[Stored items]
• • • • •
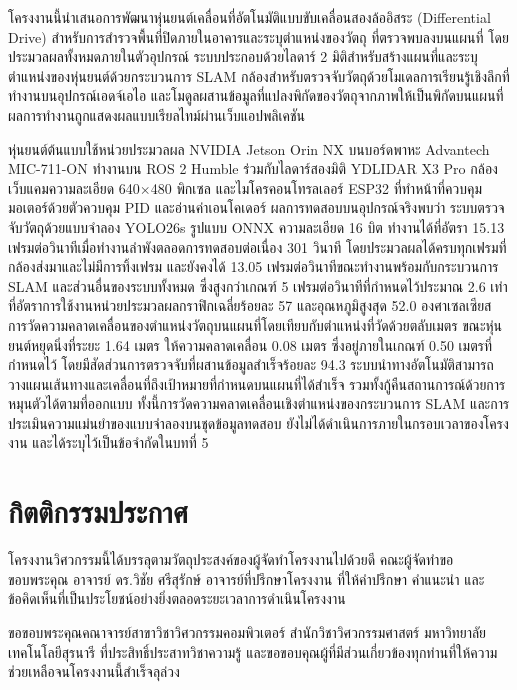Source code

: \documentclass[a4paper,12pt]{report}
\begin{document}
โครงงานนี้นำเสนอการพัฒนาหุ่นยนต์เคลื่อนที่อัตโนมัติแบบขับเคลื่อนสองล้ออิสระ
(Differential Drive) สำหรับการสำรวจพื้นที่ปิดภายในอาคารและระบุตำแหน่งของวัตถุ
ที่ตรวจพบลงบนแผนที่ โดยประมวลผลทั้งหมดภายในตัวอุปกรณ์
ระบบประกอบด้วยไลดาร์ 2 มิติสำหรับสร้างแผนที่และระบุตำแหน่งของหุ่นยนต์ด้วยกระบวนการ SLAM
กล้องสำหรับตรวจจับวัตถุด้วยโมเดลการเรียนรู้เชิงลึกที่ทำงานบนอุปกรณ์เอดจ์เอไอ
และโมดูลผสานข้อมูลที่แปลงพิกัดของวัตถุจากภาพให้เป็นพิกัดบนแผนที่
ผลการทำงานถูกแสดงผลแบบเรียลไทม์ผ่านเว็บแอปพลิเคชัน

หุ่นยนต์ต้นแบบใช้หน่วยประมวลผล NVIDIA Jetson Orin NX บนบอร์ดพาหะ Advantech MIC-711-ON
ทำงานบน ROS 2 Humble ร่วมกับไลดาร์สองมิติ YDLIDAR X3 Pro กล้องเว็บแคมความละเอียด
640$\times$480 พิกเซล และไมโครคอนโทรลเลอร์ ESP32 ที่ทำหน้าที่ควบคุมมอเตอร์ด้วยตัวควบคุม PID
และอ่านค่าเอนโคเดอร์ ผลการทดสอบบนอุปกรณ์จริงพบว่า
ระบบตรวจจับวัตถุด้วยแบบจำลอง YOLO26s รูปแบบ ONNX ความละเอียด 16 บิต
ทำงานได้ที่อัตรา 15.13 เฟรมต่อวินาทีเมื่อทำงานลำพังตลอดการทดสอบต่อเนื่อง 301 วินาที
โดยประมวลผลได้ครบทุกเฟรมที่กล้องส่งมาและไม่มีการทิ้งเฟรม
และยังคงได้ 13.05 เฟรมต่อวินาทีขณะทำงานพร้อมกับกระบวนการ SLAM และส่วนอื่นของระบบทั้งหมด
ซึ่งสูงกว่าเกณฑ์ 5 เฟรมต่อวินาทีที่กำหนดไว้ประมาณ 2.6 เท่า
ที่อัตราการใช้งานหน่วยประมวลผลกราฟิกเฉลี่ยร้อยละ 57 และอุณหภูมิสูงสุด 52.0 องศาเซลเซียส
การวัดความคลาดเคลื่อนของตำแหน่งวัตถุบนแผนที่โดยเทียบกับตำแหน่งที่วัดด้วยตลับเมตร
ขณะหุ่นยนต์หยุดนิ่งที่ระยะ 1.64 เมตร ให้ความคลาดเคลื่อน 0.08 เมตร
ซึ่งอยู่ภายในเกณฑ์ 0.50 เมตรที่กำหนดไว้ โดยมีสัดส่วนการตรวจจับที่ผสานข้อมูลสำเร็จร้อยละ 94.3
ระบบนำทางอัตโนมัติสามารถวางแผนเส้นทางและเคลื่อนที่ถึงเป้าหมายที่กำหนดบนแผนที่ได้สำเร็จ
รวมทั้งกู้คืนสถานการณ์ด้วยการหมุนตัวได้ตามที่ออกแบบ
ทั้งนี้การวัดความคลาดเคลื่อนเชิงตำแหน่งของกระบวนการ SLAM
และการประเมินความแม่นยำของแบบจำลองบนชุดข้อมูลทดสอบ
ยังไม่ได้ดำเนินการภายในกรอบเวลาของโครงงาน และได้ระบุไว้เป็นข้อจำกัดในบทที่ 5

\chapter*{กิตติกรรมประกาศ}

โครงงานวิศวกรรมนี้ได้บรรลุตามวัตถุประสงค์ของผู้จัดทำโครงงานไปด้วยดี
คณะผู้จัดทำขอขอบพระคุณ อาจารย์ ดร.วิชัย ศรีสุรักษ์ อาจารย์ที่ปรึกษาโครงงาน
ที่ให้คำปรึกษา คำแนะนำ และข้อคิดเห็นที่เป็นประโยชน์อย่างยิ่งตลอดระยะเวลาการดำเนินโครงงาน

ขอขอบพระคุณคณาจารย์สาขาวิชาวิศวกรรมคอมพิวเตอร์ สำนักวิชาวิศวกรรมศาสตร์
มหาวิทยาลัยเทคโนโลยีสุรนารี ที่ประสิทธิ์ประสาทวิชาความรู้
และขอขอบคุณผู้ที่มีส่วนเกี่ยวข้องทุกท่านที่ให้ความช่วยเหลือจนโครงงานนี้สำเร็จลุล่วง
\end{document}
• • • • •
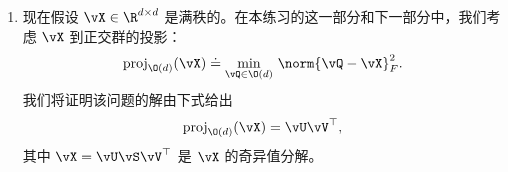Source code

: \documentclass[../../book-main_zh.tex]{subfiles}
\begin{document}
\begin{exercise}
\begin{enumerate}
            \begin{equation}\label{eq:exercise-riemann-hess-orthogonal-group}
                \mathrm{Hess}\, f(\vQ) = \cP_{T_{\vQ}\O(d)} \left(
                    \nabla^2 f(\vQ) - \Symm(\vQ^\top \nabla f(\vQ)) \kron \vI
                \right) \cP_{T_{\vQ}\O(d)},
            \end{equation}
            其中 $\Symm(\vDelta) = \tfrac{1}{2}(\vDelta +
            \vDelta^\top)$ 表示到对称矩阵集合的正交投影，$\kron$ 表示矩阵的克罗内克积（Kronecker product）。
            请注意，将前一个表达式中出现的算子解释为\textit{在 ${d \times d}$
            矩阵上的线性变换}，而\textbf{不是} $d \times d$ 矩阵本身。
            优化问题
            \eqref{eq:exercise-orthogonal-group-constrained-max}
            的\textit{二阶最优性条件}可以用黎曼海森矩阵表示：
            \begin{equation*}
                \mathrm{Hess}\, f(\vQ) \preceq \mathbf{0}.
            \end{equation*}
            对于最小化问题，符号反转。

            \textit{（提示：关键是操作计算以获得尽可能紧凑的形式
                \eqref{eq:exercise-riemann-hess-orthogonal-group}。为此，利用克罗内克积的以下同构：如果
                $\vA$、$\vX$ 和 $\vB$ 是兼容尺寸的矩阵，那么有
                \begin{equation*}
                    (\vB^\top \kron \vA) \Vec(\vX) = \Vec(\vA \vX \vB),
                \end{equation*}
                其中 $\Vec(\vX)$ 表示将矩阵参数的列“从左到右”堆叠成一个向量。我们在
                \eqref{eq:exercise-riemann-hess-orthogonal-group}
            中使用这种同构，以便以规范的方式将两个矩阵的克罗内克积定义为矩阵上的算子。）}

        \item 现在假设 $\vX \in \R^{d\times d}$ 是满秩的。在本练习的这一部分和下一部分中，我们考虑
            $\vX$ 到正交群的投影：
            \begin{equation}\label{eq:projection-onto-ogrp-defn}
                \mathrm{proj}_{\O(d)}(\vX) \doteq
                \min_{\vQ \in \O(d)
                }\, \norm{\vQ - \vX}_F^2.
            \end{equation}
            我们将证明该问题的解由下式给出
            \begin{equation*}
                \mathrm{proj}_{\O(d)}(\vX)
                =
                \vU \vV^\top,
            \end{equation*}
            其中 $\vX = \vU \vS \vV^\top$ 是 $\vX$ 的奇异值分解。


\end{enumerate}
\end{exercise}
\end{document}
• • • • •
(TASK DETAILS) Reproduce verbatim the lines above, from the line with "ขณะหุ่นยนต์หยุดนิ่งที่ระยะ 1.64 เมตร" through the line with "มหาวิทยาลัยเทค".

(REPLY)
ขณะหุ่นยนต์หยุดนิ่งที่ระยะ 1.64 เมตร ให้ความคลาดเคลื่อน 0.08 เมตร
ซึ่งอยู่ภายในเกณฑ์ 0.50 เมตรที่กำหนดไว้ โดยมีสัดส่วนการตรวจจับที่ผสานข้อมูลสำเร็จร้อยละ 94.3
ระบบนำทางอัตโนมัติสามารถวางแผนเส้นทางและเคลื่อนที่ถึงเป้าหมายที่กำหนดบนแผนที่ได้สำเร็จ
รวมทั้งกู้คืนสถานการณ์ด้วยการหมุนตัวได้ตามที่ออกแบบ
ทั้งนี้การวัดความคลาดเคลื่อนเชิงตำแหน่งของกระบวนการ SLAM
และการประเมินความแม่นยำของแบบจำลองบนชุดข้อมูลทดสอบ
ยังไม่ได้ดำเนินการภายในกรอบเวลาของโครงงาน และได้ระบุไว้เป็นข้อจำกัดในบทที่ 5

\chapter*{กิตติกรรมประกาศ}

โครงงานวิศวกรรมนี้ได้บรรลุตามวัตถุประสงค์ของผู้จัดทำโครงงานไปด้วยดี
คณะผู้จัดทำขอขอบพระคุณ อาจารย์ ดร.วิชัย ศรีสุรักษ์ อาจารย์ที่ปรึกษาโครงงาน
ที่ให้คำปรึกษา คำแนะนำ และข้อคิดเห็นที่เป็นประโยชน์อย่างยิ่งตลอดระยะเวลาการดำเนินโครงงาน

ขอขอบพระคุณคณาจารย์สาขาวิชาวิศวกรรมคอมพิวเตอร์ สำนักวิชาวิศวกรรมศาสตร์
มหาวิทยาลัยเทคโนโลยีสุรนารี ที่ประสิทธิ์ประสาทวิชาความรู้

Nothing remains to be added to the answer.